= Instructions for the task =
I need the lines below from the one with "- [Link GeoNode" down to the one with "training actually starts._" reproduced exactly, both ends included, and nothing else.

Stored data:
+++
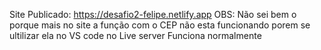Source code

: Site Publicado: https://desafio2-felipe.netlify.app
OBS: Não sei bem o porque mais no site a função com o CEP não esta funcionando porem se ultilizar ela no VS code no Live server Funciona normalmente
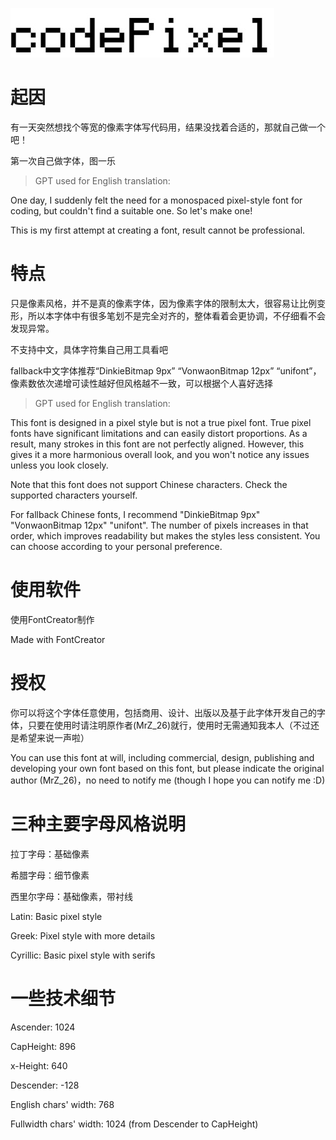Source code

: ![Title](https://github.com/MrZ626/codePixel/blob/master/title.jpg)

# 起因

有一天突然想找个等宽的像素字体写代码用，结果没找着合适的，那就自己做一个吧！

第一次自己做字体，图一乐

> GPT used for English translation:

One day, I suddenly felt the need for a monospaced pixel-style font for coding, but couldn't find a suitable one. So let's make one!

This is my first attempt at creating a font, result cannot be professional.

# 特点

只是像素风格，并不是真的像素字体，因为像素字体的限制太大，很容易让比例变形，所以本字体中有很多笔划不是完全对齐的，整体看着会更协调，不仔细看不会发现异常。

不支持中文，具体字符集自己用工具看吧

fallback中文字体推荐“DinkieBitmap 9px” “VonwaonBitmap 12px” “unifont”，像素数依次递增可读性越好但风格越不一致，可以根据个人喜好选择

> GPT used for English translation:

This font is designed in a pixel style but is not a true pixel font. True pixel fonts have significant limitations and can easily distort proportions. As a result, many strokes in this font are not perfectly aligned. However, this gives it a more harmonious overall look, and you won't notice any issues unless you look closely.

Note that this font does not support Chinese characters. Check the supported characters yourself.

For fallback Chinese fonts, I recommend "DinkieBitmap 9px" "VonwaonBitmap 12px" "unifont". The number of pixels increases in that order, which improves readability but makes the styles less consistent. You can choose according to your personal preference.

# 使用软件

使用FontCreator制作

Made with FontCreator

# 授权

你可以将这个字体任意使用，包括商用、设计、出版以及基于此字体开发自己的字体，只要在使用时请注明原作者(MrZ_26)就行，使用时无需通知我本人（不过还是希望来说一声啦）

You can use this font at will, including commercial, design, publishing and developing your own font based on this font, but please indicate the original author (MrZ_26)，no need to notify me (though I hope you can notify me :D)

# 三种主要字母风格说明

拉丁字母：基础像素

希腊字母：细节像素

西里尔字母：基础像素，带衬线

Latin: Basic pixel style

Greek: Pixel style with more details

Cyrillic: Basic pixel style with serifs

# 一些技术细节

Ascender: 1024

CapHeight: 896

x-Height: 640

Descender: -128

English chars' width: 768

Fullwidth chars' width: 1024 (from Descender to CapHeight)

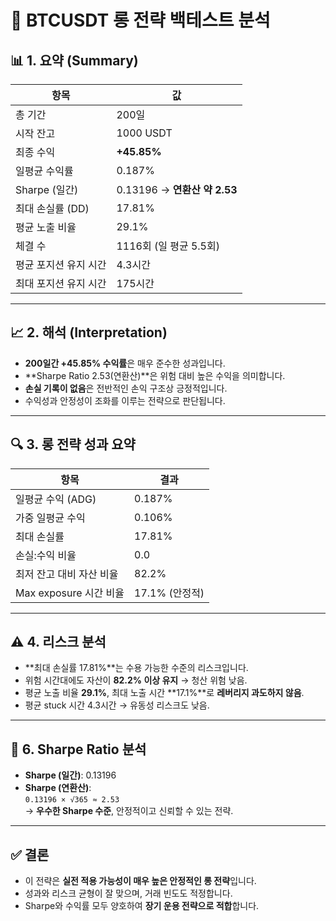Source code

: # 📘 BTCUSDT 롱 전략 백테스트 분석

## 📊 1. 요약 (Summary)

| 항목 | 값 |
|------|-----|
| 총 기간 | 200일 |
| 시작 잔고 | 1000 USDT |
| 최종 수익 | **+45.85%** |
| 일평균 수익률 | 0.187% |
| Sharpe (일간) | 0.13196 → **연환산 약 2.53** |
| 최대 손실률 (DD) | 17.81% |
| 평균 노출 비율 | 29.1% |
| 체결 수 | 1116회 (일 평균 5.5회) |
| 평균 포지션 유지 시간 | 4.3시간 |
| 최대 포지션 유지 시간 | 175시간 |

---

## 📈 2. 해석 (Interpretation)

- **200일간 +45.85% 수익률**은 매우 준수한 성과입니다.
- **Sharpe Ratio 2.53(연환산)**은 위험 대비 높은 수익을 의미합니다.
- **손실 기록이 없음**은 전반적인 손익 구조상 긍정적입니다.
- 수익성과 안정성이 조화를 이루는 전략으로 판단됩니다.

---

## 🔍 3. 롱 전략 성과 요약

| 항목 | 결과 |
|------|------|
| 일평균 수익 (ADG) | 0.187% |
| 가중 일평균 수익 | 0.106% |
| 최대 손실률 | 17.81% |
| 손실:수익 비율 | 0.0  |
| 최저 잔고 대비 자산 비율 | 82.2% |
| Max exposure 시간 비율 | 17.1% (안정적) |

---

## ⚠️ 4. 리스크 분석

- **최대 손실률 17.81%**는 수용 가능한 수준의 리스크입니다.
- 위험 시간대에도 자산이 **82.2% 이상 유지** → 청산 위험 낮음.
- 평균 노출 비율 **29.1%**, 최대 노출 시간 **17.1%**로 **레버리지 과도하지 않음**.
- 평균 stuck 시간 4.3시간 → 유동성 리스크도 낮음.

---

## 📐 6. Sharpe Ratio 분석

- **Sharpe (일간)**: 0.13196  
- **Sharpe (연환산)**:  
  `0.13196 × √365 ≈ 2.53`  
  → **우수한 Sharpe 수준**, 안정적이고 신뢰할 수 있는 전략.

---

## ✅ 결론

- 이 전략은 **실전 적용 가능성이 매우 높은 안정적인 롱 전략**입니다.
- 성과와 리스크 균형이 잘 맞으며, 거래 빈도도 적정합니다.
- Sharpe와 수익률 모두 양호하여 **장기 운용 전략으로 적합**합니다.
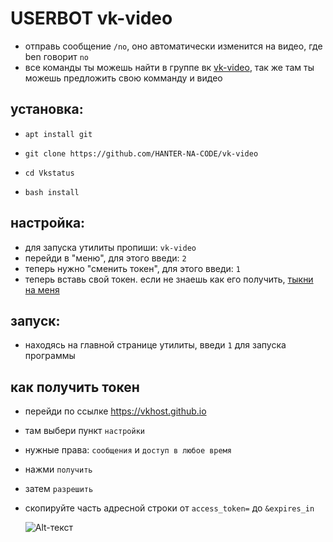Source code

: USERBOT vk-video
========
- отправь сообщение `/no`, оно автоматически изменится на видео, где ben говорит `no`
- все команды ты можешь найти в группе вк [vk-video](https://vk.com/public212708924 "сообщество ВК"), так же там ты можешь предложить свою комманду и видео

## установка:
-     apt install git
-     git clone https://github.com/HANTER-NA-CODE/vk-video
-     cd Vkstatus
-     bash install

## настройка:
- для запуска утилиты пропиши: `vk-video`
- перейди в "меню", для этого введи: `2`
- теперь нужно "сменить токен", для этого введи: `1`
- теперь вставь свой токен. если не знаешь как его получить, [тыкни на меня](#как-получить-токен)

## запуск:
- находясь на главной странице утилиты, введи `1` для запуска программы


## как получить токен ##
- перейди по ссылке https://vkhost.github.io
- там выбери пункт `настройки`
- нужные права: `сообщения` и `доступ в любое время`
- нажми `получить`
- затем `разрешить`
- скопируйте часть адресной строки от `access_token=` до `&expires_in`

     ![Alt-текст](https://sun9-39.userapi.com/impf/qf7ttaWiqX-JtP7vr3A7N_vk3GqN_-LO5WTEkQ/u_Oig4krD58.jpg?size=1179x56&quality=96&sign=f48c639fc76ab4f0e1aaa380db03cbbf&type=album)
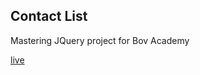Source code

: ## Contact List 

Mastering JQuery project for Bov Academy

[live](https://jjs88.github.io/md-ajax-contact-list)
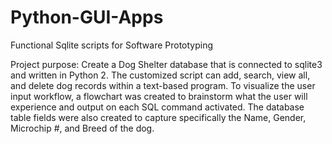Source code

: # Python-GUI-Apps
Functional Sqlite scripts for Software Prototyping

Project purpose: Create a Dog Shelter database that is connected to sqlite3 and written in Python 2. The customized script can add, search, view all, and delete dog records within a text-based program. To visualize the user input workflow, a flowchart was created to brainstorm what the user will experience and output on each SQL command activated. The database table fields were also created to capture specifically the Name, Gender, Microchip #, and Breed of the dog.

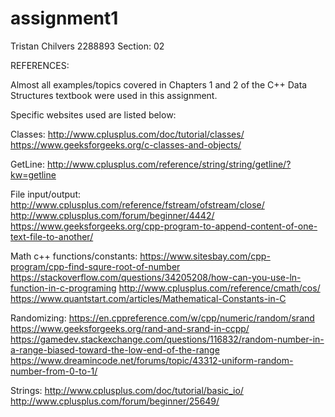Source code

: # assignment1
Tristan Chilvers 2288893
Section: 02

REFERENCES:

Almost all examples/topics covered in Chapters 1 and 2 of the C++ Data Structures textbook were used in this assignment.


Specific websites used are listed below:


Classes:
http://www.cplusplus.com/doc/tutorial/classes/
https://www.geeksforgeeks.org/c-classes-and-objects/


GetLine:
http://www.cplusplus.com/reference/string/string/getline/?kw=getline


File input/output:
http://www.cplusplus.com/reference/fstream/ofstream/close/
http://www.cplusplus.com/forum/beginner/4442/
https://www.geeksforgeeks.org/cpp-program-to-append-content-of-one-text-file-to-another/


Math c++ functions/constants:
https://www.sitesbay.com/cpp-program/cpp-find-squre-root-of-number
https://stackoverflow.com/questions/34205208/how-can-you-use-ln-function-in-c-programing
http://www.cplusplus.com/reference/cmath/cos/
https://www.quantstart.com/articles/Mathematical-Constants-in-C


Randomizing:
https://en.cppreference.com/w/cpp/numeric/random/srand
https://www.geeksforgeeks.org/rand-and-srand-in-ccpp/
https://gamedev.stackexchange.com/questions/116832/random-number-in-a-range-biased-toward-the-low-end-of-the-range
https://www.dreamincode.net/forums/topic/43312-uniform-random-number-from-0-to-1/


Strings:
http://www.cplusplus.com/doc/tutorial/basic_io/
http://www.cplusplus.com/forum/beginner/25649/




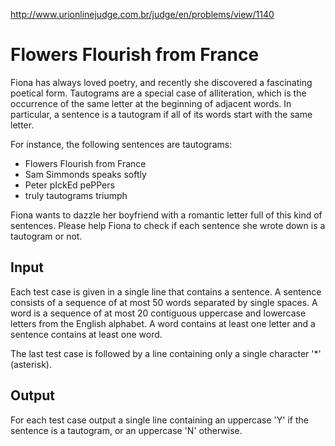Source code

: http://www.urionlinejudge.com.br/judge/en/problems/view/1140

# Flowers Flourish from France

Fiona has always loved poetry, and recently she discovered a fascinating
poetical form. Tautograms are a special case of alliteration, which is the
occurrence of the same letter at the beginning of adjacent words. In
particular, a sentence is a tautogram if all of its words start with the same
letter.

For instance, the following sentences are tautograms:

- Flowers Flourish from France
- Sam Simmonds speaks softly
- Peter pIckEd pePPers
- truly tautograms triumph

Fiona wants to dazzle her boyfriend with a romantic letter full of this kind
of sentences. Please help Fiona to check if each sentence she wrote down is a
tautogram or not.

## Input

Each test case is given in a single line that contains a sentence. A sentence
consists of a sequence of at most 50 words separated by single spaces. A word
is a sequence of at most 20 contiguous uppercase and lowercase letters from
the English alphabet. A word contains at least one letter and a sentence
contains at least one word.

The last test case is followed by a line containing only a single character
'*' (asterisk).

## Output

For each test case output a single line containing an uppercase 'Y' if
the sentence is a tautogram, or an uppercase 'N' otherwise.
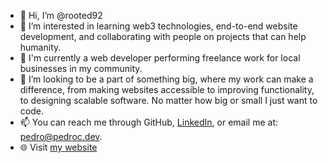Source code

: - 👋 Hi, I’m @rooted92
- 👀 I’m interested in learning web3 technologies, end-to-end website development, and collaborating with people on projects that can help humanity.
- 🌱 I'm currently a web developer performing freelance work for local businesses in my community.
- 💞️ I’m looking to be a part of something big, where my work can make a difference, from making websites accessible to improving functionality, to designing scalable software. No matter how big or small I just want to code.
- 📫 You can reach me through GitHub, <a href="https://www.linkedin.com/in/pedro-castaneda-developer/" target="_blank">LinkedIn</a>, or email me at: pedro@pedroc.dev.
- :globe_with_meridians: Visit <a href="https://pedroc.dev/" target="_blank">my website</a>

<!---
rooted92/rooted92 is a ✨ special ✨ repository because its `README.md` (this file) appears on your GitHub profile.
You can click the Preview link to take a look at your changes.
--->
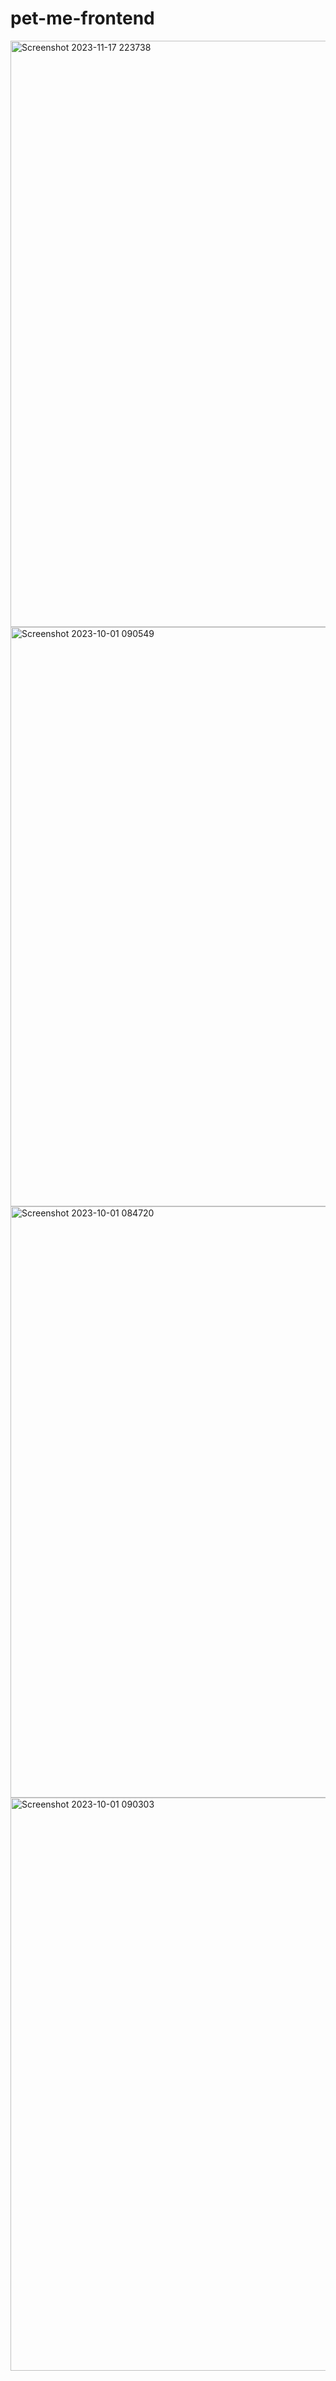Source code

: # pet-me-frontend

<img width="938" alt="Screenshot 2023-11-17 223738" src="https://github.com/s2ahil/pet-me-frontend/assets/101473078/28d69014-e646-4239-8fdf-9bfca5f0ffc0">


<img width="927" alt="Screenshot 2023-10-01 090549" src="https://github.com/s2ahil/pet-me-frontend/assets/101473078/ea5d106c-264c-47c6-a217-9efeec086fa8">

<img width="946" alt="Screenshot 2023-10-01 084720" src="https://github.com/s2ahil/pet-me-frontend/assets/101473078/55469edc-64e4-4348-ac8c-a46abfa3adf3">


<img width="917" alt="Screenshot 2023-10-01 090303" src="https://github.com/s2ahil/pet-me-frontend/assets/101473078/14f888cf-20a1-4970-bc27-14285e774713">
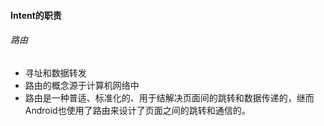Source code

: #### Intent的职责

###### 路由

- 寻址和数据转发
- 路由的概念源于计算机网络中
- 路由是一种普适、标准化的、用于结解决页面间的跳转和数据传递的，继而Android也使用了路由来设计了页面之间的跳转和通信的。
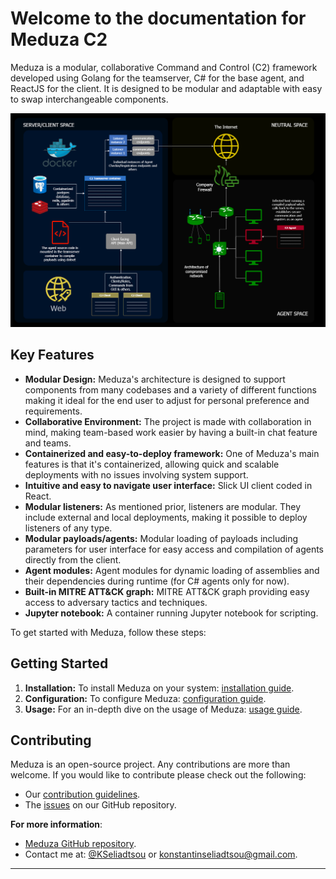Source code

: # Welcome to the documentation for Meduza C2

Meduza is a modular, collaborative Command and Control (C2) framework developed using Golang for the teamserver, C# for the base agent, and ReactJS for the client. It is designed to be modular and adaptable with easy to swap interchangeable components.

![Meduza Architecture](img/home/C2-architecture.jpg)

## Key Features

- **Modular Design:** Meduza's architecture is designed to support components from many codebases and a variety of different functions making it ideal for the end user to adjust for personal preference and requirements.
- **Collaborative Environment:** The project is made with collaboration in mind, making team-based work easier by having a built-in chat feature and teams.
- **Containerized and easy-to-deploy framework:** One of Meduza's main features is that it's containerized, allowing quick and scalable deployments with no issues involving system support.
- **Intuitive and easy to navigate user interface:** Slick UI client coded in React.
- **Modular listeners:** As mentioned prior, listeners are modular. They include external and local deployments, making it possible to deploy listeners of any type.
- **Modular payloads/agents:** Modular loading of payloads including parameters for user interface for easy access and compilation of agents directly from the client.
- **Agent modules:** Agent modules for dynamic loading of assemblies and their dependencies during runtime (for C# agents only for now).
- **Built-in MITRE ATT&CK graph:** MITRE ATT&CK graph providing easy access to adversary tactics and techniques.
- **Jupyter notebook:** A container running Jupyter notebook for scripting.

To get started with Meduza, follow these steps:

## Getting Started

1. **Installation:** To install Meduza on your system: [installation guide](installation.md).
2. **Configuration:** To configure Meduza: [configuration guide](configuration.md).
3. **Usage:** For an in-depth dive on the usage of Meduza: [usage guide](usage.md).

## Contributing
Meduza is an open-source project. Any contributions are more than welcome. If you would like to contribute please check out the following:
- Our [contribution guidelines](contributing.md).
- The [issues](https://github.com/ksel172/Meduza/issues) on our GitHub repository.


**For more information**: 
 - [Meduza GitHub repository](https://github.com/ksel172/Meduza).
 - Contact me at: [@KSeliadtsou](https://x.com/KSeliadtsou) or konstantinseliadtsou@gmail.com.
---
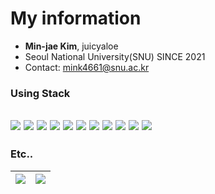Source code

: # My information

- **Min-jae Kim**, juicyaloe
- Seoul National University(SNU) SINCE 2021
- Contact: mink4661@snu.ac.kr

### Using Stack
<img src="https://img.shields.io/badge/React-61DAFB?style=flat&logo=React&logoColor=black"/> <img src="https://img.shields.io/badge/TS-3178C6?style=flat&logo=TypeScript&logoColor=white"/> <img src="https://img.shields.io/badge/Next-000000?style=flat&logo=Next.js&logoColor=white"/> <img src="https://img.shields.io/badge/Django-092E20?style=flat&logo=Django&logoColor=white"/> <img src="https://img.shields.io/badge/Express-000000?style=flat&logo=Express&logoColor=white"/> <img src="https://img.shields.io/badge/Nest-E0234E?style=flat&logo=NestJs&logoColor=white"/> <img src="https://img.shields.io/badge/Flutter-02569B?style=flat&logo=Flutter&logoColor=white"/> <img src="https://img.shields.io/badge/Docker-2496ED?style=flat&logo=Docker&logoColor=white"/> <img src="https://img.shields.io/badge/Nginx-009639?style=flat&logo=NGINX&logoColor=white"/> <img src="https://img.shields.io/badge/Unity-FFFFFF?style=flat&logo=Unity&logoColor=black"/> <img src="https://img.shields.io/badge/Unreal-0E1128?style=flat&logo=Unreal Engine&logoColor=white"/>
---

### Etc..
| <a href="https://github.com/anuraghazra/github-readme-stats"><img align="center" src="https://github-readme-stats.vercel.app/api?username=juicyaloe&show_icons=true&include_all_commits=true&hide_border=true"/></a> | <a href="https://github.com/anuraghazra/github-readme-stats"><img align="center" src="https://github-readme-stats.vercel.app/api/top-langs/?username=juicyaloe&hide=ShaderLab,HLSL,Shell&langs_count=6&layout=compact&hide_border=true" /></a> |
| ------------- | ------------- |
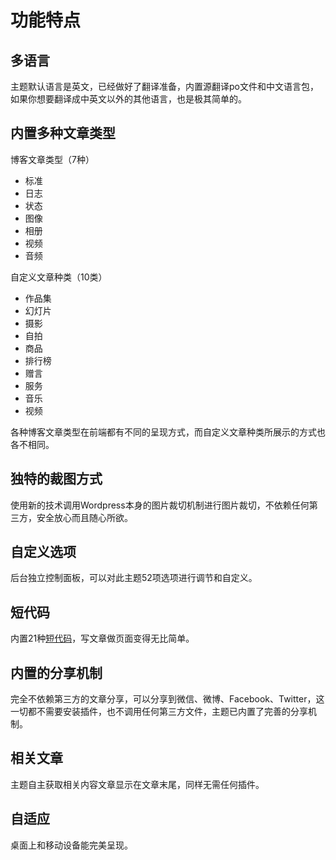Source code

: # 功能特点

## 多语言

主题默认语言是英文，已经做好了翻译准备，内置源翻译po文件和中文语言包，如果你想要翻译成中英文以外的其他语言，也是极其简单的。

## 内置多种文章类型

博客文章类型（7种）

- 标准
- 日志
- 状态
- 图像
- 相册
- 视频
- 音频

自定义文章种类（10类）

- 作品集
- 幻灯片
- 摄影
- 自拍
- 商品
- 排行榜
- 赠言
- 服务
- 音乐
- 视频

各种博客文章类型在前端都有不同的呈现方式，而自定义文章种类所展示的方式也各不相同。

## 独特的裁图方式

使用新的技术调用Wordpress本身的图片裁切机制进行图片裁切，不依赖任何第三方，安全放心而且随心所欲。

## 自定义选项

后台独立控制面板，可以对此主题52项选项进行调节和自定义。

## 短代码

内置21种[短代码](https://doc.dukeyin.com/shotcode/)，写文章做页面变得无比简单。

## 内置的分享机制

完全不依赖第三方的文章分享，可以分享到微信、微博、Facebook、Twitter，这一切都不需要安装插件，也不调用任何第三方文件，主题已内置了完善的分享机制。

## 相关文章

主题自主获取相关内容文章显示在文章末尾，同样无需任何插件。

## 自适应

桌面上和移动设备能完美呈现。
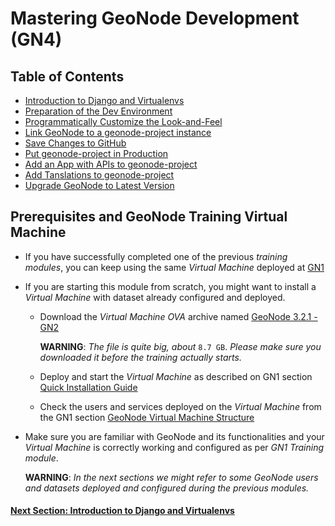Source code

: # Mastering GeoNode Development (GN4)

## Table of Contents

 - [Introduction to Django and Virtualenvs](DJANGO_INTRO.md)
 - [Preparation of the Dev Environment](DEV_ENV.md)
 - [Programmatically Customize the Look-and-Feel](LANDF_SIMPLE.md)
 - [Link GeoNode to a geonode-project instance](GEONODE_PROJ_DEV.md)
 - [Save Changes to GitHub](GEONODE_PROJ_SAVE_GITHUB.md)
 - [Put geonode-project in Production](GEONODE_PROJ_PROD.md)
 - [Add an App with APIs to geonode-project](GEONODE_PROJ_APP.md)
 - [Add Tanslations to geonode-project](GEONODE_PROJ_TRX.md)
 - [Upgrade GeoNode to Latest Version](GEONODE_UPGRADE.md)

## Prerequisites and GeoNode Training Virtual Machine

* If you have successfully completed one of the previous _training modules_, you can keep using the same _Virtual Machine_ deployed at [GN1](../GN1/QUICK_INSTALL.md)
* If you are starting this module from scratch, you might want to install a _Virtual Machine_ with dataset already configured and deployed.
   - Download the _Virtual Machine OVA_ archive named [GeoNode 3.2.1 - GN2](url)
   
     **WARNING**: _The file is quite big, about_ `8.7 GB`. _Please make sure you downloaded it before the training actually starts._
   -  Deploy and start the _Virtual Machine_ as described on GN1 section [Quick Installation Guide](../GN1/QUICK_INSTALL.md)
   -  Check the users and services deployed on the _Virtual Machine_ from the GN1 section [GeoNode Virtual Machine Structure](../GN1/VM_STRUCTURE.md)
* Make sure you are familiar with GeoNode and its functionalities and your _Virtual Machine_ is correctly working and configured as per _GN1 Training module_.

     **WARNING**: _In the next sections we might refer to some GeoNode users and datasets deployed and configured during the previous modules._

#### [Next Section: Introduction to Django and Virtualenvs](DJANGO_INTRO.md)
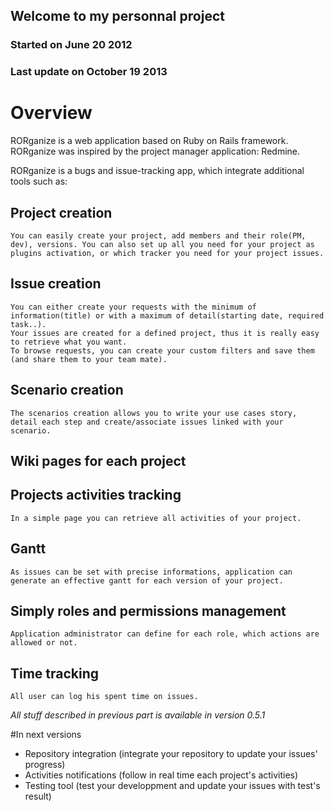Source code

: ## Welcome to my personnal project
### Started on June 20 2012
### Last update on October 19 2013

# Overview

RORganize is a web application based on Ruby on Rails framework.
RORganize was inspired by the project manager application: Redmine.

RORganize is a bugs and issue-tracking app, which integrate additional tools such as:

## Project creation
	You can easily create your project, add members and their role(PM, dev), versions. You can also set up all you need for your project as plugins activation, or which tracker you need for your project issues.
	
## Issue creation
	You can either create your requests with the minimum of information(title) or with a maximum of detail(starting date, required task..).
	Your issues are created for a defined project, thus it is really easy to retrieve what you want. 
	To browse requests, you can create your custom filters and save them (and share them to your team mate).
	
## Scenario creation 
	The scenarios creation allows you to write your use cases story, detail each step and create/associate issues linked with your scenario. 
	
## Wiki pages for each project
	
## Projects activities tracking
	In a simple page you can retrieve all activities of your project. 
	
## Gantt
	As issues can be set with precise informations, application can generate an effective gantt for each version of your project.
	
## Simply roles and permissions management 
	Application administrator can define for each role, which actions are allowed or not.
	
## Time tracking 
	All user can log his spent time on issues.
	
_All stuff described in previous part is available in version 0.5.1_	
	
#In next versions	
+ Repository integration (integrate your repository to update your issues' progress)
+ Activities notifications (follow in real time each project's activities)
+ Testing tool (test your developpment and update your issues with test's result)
+++
= Answer area =
 - [Link GeoNode to a geonode-project instance](GEONODE_PROJ_DEV.md)
 - [Save Changes to GitHub](GEONODE_PROJ_SAVE_GITHUB.md)
 - [Put geonode-project in Production](GEONODE_PROJ_PROD.md)
 - [Add an App with APIs to geonode-project](GEONODE_PROJ_APP.md)
 - [Add Tanslations to geonode-project](GEONODE_PROJ_TRX.md)
 - [Upgrade GeoNode to Latest Version](GEONODE_UPGRADE.md)

## Prerequisites and GeoNode Training Virtual Machine

* If you have successfully completed one of the previous _training modules_, you can keep using the same _Virtual Machine_ deployed at [GN1](../GN1/QUICK_INSTALL.md)
* If you are starting this module from scratch, you might want to install a _Virtual Machine_ with dataset already configured and deployed.
   - Download the _Virtual Machine OVA_ archive named [GeoNode 3.2.1 - GN2](url)
   
     **WARNING**: _The file is quite big, about_ `8.7 GB`. _Please make sure you downloaded it before the training actually starts._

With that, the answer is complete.